▸ **What you are asked to do**: Among the entries below, copy every line that carries the word "pokemon".

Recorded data
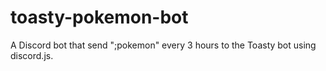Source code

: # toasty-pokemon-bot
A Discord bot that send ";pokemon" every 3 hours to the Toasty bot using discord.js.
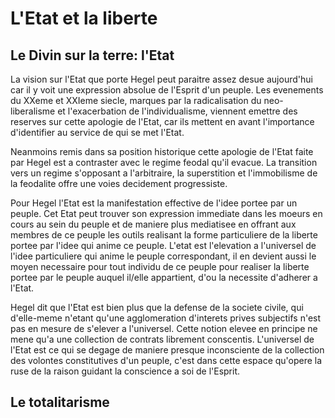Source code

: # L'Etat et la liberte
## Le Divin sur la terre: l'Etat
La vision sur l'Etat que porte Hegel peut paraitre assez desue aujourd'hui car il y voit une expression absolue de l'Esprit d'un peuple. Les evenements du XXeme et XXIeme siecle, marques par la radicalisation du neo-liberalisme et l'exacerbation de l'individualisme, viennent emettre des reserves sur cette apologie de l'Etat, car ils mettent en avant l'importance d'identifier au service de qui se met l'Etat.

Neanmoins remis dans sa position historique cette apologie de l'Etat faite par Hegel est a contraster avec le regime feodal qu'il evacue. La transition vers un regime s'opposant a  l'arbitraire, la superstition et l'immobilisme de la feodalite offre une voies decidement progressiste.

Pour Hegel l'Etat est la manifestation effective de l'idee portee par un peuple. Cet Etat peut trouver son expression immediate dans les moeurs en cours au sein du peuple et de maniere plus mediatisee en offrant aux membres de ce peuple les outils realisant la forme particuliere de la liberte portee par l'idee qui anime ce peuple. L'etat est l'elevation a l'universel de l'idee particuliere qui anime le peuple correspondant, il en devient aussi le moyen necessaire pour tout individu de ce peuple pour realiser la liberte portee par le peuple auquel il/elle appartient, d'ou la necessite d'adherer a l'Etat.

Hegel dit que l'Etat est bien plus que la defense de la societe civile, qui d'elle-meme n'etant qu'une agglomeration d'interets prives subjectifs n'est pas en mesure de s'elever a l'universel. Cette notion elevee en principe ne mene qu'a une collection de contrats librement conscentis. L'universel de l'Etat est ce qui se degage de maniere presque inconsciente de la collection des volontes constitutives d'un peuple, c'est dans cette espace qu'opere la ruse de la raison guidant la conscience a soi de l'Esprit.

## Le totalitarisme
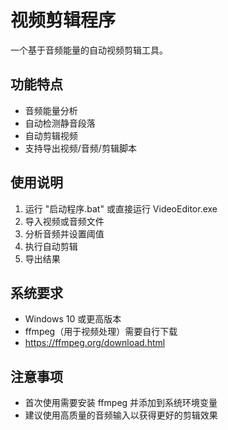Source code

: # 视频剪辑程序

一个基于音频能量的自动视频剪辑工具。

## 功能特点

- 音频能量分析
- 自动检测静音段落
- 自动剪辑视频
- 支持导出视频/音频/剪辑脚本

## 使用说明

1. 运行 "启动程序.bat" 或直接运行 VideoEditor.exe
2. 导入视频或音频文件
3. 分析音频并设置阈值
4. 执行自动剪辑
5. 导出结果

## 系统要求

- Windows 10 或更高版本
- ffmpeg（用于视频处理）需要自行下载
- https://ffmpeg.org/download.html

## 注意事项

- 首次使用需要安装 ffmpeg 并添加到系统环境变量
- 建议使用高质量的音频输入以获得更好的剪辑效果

▸ **Your solution**:
: # toasty-pokemon-bot
A Discord bot that send ";pokemon" every 3 hours to the Toasty bot using discord.js.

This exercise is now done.